▸ Activity:
Determine how many lines in this listing contain the word "cmdlist" and report that number by itself.

:: Extracted material ::

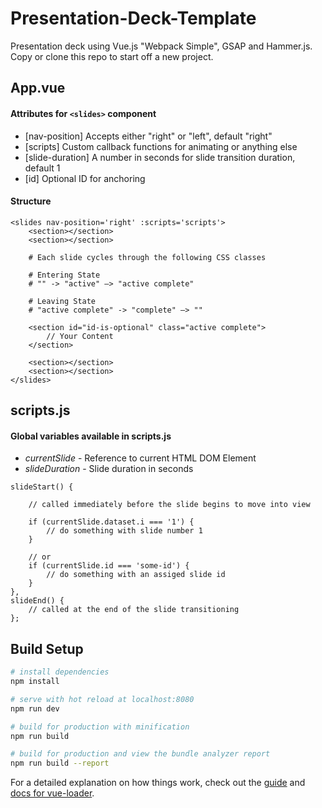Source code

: # Presentation-Deck-Template
Presentation deck using Vue.js "Webpack Simple", GSAP and Hammer.js. Copy or clone this repo to start off a new project.

## App.vue
#### Attributes for ```<slides>``` component
- [nav-position] Accepts either "right" or "left", default "right"
- [scripts] Custom callback functions for animating or anything else
- [slide-duration] A number in seconds for slide transition duration, default 1
- [id] Optional ID for anchoring

####  Structure
```
<slides nav-position='right' :scripts='scripts'>
    <section></section>
    <section></section>

    # Each slide cycles through the following CSS classes

    # Entering State
    # "" -> "active" –> "active complete"

    # Leaving State
    # "active complete" -> "complete" –> "" 

    <section id="id-is-optional" class="active complete">
        // Your Content
    </section>

    <section></section>
    <section></section>
</slides>

```

## scripts.js
#### Global variables available in scripts.js
- *currentSlide* - Reference to current HTML DOM Element
- *slideDuration* - Slide duration in seconds 
```
slideStart() {

    // called immediately before the slide begins to move into view

    if (currentSlide.dataset.i === '1') {
        // do something with slide number 1
    }

    // or 
    if (currentSlide.id === 'some-id') {
        // do something with an assiged slide id
    }
},
slideEnd() {
    // called at the end of the slide transitioning 
};
```

## Build Setup

``` bash
# install dependencies
npm install

# serve with hot reload at localhost:8080
npm run dev

# build for production with minification
npm run build

# build for production and view the bundle analyzer report
npm run build --report
```

For a detailed explanation on how things work, check out the [guide](http://vuejs-templates.github.io/webpack/) and [docs for vue-loader](http://vuejs.github.io/vue-loader).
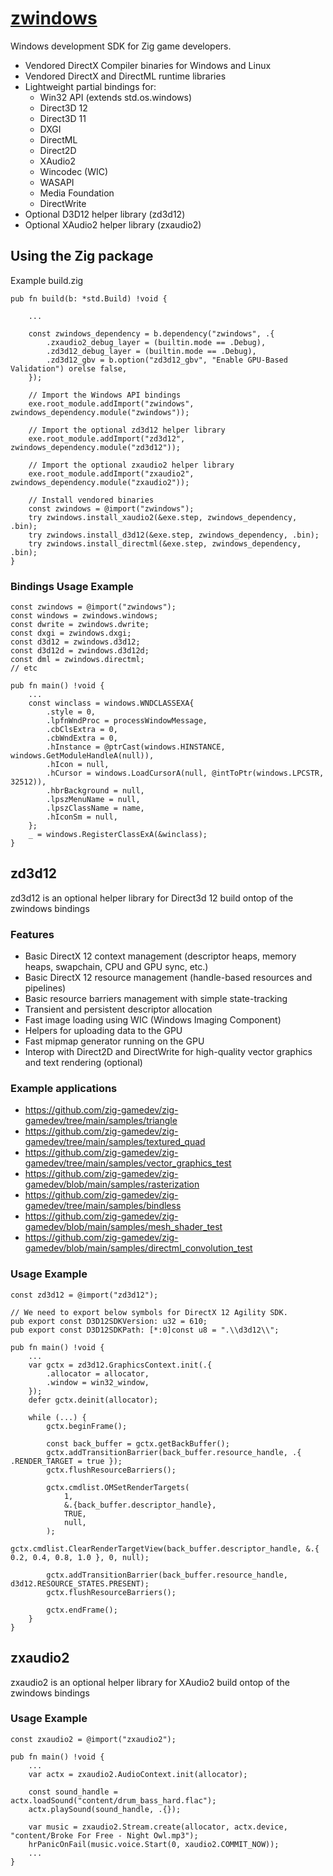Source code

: # [zwindows](https://github.com/zig-gamedev/zwindows)

Windows development SDK for Zig game developers.

- Vendored DirectX Compiler binaries for Windows and Linux
- Vendored DirectX and DirectML runtime libraries
- Lightweight partial bindings for:
    * Win32 API (extends std.os.windows)
    * Direct3D 12
    * Direct3D 11
    * DXGI
    * DirectML
    * Direct2D
    * XAudio2
    * Wincodec (WIC)
    * WASAPI
    * Media Foundation
    * DirectWrite
- Optional D3D12 helper library (zd3d12)
- Optional XAudio2 helper library (zxaudio2)

## Using the Zig package

Example build.zig
```zig
pub fn build(b: *std.Build) !void {

    ...

    const zwindows_dependency = b.dependency("zwindows", .{
        .zxaudio2_debug_layer = (builtin.mode == .Debug),
        .zd3d12_debug_layer = (builtin.mode == .Debug),
        .zd3d12_gbv = b.option("zd3d12_gbv", "Enable GPU-Based Validation") orelse false,
    });
    
    // Import the Windows API bindings
    exe.root_module.addImport("zwindows", zwindows_dependency.module("zwindows"));

    // Import the optional zd3d12 helper library
    exe.root_module.addImport("zd3d12", zwindows_dependency.module("zd3d12"));

    // Import the optional zxaudio2 helper library
    exe.root_module.addImport("zxaudio2", zwindows_dependency.module("zxaudio2"));
    
    // Install vendored binaries
    const zwindows = @import("zwindows");
    try zwindows.install_xaudio2(&exe.step, zwindows_dependency, .bin);
    try zwindows.install_d3d12(&exe.step, zwindows_dependency, .bin);
    try zwindows.install_directml(&exe.step, zwindows_dependency, .bin);
}
```

### Bindings Usage Example
```zig
const zwindows = @import("zwindows");
const windows = zwindows.windows;
const dwrite = zwindows.dwrite;
const dxgi = zwindows.dxgi;
const d3d12 = zwindows.d3d12;
const d3d12d = zwindows.d3d12d;
const dml = zwindows.directml;
// etc

pub fn main() !void {
    ...
    const winclass = windows.WNDCLASSEXA{
        .style = 0,
        .lpfnWndProc = processWindowMessage,
        .cbClsExtra = 0,
        .cbWndExtra = 0,
        .hInstance = @ptrCast(windows.HINSTANCE, windows.GetModuleHandleA(null)),
        .hIcon = null,
        .hCursor = windows.LoadCursorA(null, @intToPtr(windows.LPCSTR, 32512)),
        .hbrBackground = null,
        .lpszMenuName = null,
        .lpszClassName = name,
        .hIconSm = null,
    };
    _ = windows.RegisterClassExA(&winclass);
}
```

## zd3d12
zd3d12 is an optional helper library for Direct3d 12 build ontop of the zwindows bindings

### Features
- Basic DirectX 12 context management (descriptor heaps, memory heaps, swapchain, CPU and GPU sync, etc.)
- Basic DirectX 12 resource management (handle-based resources and pipelines)
- Basic resource barriers management with simple state-tracking
- Transient and persistent descriptor allocation
- Fast image loading using WIC (Windows Imaging Component)
- Helpers for uploading data to the GPU
- Fast mipmap generator running on the GPU
- Interop with Direct2D and DirectWrite for high-quality vector graphics and text rendering (optional)

### Example applications
- https://github.com/zig-gamedev/zig-gamedev/tree/main/samples/triangle
- https://github.com/zig-gamedev/zig-gamedev/tree/main/samples/textured_quad
- https://github.com/zig-gamedev/zig-gamedev/tree/main/samples/vector_graphics_test
- https://github.com/zig-gamedev/zig-gamedev/blob/main/samples/rasterization
- https://github.com/zig-gamedev/zig-gamedev/tree/main/samples/bindless
- https://github.com/zig-gamedev/zig-gamedev/blob/main/samples/mesh_shader_test
- https://github.com/zig-gamedev/zig-gamedev/blob/main/samples/directml_convolution_test

### Usage Example
```zig
const zd3d12 = @import("zd3d12");

// We need to export below symbols for DirectX 12 Agility SDK.
pub export const D3D12SDKVersion: u32 = 610;
pub export const D3D12SDKPath: [*:0]const u8 = ".\\d3d12\\";

pub fn main() !void {
    ...
    var gctx = zd3d12.GraphicsContext.init(.{
        .allocator = allocator, 
        .window = win32_window,
    });
    defer gctx.deinit(allocator);

    while (...) {
        gctx.beginFrame();

        const back_buffer = gctx.getBackBuffer();
        gctx.addTransitionBarrier(back_buffer.resource_handle, .{ .RENDER_TARGET = true });
        gctx.flushResourceBarriers();

        gctx.cmdlist.OMSetRenderTargets(
            1,
            &.{back_buffer.descriptor_handle},
            TRUE,
            null,
        );
        gctx.cmdlist.ClearRenderTargetView(back_buffer.descriptor_handle, &.{ 0.2, 0.4, 0.8, 1.0 }, 0, null);

        gctx.addTransitionBarrier(back_buffer.resource_handle, d3d12.RESOURCE_STATES.PRESENT);
        gctx.flushResourceBarriers();

        gctx.endFrame();
    }
}
```

## zxaudio2
zxaudio2 is an optional helper library for XAudio2 build ontop of the zwindows bindings

### Usage Example
```zig
const zxaudio2 = @import("zxaudio2");

pub fn main() !void {
    ...
    var actx = zxaudio2.AudioContext.init(allocator);

    const sound_handle = actx.loadSound("content/drum_bass_hard.flac");
    actx.playSound(sound_handle, .{});

    var music = zxaudio2.Stream.create(allocator, actx.device, "content/Broke For Free - Night Owl.mp3");
    hrPanicOnFail(music.voice.Start(0, xaudio2.COMMIT_NOW));
    ...
}
```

:::

▸ Result for this exercise:
2